*AVAILABLE DATA*
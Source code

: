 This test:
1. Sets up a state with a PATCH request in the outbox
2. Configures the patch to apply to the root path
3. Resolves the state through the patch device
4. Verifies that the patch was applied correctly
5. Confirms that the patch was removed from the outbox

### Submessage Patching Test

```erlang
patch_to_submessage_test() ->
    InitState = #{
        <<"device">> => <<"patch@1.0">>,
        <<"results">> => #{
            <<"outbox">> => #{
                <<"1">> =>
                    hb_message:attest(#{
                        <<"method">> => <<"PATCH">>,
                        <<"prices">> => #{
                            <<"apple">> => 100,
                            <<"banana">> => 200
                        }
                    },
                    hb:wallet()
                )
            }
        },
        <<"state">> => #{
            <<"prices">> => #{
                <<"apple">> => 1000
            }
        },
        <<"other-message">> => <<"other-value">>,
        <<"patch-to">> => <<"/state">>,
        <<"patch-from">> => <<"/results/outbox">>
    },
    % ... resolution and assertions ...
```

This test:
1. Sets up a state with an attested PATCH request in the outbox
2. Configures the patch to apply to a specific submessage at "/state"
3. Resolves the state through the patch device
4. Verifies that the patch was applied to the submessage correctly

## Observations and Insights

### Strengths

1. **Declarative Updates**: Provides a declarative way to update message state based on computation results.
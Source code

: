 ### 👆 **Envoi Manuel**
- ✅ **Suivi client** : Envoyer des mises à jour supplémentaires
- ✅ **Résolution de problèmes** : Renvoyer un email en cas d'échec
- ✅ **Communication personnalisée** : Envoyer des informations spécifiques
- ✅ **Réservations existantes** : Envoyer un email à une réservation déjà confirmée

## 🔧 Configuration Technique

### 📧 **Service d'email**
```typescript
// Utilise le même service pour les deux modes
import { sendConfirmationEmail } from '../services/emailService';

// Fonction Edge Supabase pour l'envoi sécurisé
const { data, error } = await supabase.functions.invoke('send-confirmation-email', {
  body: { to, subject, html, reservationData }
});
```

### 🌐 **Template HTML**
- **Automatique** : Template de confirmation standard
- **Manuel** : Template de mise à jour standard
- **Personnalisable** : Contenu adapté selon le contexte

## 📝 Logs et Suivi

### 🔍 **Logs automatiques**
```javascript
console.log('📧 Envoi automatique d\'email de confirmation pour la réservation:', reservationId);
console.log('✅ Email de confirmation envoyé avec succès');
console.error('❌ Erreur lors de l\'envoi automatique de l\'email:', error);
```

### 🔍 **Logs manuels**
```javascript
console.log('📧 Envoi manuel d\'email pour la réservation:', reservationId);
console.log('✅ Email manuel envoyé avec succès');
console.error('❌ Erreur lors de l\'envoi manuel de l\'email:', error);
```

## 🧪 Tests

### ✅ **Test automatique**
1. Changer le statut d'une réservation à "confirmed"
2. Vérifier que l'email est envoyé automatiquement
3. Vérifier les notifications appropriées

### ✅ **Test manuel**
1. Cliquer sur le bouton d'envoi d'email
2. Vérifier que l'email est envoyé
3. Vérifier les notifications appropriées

*DIRECTIONS*
Give back exactly the lines above starting at the line where "2. Configures the patch to apply to the" appears and ending at the line where "### 👆 **Envoi Manuel**" appears, both included, with no other lines.

*RESULT OF THIS TASK*
2. Configures the patch to apply to the root path
3. Resolves the state through the patch device
4. Verifies that the patch was applied correctly
5. Confirms that the patch was removed from the outbox

### Submessage Patching Test

```erlang
patch_to_submessage_test() ->
    InitState = #{
        <<"device">> => <<"patch@1.0">>,
        <<"results">> => #{
            <<"outbox">> => #{
                <<"1">> =>
                    hb_message:attest(#{
                        <<"method">> => <<"PATCH">>,
                        <<"prices">> => #{
                            <<"apple">> => 100,
                            <<"banana">> => 200
                        }
                    },
                    hb:wallet()
                )
            }
        },
        <<"state">> => #{
            <<"prices">> => #{
                <<"apple">> => 1000
            }
        },
        <<"other-message">> => <<"other-value">>,
        <<"patch-to">> => <<"/state">>,
        <<"patch-from">> => <<"/results/outbox">>
    },
    % ... resolution and assertions ...
```

This test:
1. Sets up a state with an attested PATCH request in the outbox
2. Configures the patch to apply to a specific submessage at "/state"
3. Resolves the state through the patch device
4. Verifies that the patch was applied to the submessage correctly

## Observations and Insights

### Strengths

1. **Declarative Updates**: Provides a declarative way to update message state based on computation results.
Source code

: ### 👆 **Envoi Manuel**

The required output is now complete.